[Excerpts from a dataset]
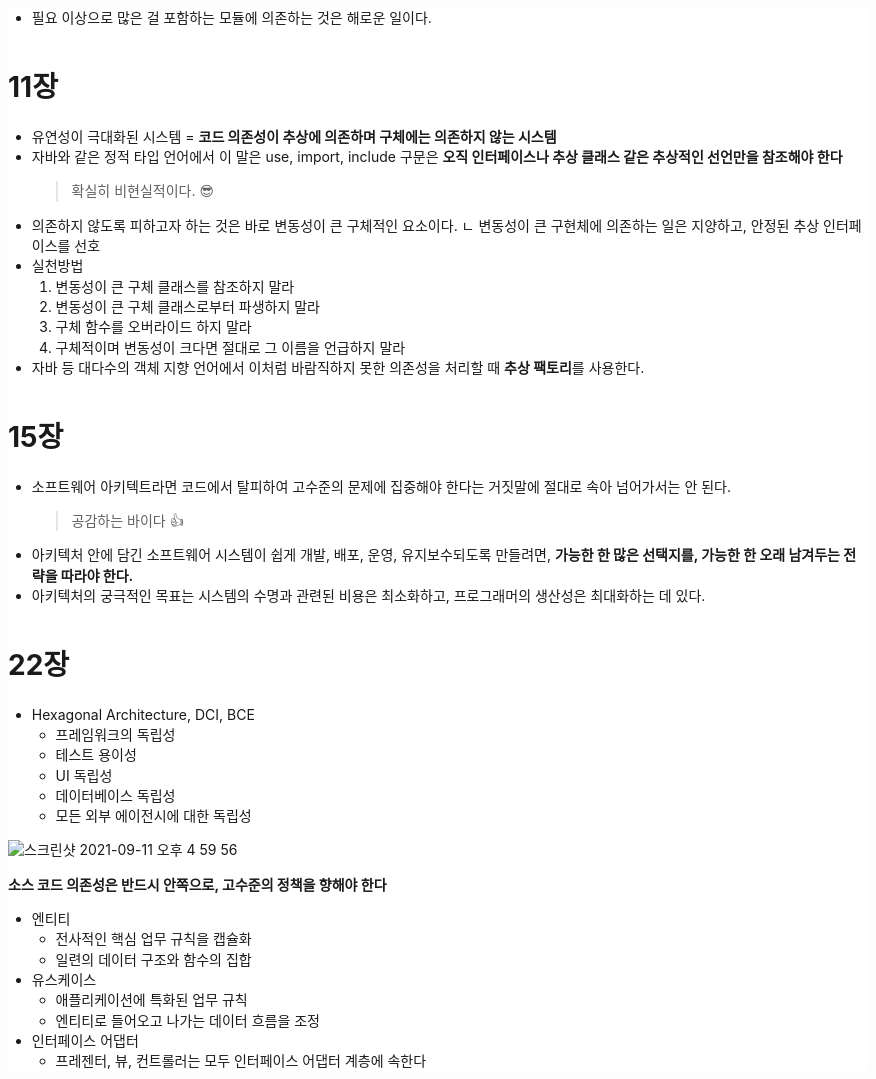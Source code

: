 - 필요 이상으로 많은 걸 포함하는 모듈에 의존하는 것은 해로운 일이다.

# 11장

- 유연성이 극대화된 시스템 = **코드 의존성이 추상에 의존하며 구체에는 의존하지 않는 시스템**
- 자바와 같은 정적 타입 언어에서 이 말은 use, import, include 구문은 **오직 인터페이스나 추상 클래스 같은 추상적인 선언만을 참조해야 한다**
    > 확실히 비현실적이다. 😎
- 의존하지 않도록 피하고자 하는 것은 바로 변동성이 큰 구체적인 요소이다.
    ㄴ 변동성이 큰 구현체에 의존하는 일은 지양하고, 안정된 추상 인터페이스를 선호
- 실천방법
    1. 변동성이 큰 구체 클래스를 참조하지 말라
    2. 변동성이 큰 구체 클래스로부터 파생하지 말라
    3. 구체 함수를 오버라이드 하지 말라
    4. 구체적이며 변동성이 크다면 절대로 그 이름을 언급하지 말라
- 자바 등 대다수의 객체 지향 언어에서 이처럼 바람직하지 못한 의존성을 처리할 때 **추상 팩토리**를 사용한다. 


# 15장

-  소프트웨어 아키텍트라면 코드에서 탈피하여 고수준의 문제에 집중해야 한다는 거짓말에 절대로 속아 넘어가서는 안 된다.
    > 공감하는 바이다 👍
- 아키텍처 안에 담긴 소프트웨어 시스템이 쉽게 개발, 배포, 운영, 유지보수되도록 만들려면,  **가능한 한 많은 선택지를, 가능한 한 오래 남겨두는 전략을 따라야 한다.**
- 아키텍처의 궁극적인 목표는 시스템의 수명과 관련된 비용은 최소화하고, 프로그래머의 생산성은 최대화하는 데 있다.

# 22장

- Hexagonal Architecture, DCI, BCE
    - 프레임워크의 독립성
    - 테스트 용이성
    - UI 독립성
    - 데이터베이스 독립성
    - 모든 외부 에이전시에 대한 독립성

<img width="528" alt="스크린샷 2021-09-11 오후 4 59 56" src="https://user-images.githubusercontent.com/22594101/132940985-03fe68b0-10ba-4f83-8a41-73739911f835.png">

**소스 코드 의존성은 반드시 안쪽으로, 고수준의 정책을 향해야 한다**

- 엔티티
    - 전사적인 핵심 업무 규칙을 캡슐화
    - 일련의 데이터 구조와 함수의 집합
- 유스케이스
    - 애플리케이션에 특화된 업무 규칙
    - 엔티티로 들어오고 나가는 데이터 흐름을 조정
- 인터페이스 어댑터
    - 프레젠터, 뷰, 컨트롤러는 모두 인터페이스 어댑터 계층에 속한다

What to produce ▸ From the entries above, write out only the lines starting at the line that holds "- 자바와 같은 정적" and ending at the line that holds "4. 구체적이며 변동성이 크다면 절대로 그 이름을 언급하지 말라", keeping both and matching them exactly.

Result below ▸
- 자바와 같은 정적 타입 언어에서 이 말은 use, import, include 구문은 **오직 인터페이스나 추상 클래스 같은 추상적인 선언만을 참조해야 한다**
    > 확실히 비현실적이다. 😎
- 의존하지 않도록 피하고자 하는 것은 바로 변동성이 큰 구체적인 요소이다.
    ㄴ 변동성이 큰 구현체에 의존하는 일은 지양하고, 안정된 추상 인터페이스를 선호
- 실천방법
    1. 변동성이 큰 구체 클래스를 참조하지 말라
    2. 변동성이 큰 구체 클래스로부터 파생하지 말라
    3. 구체 함수를 오버라이드 하지 말라
    4. 구체적이며 변동성이 크다면 절대로 그 이름을 언급하지 말라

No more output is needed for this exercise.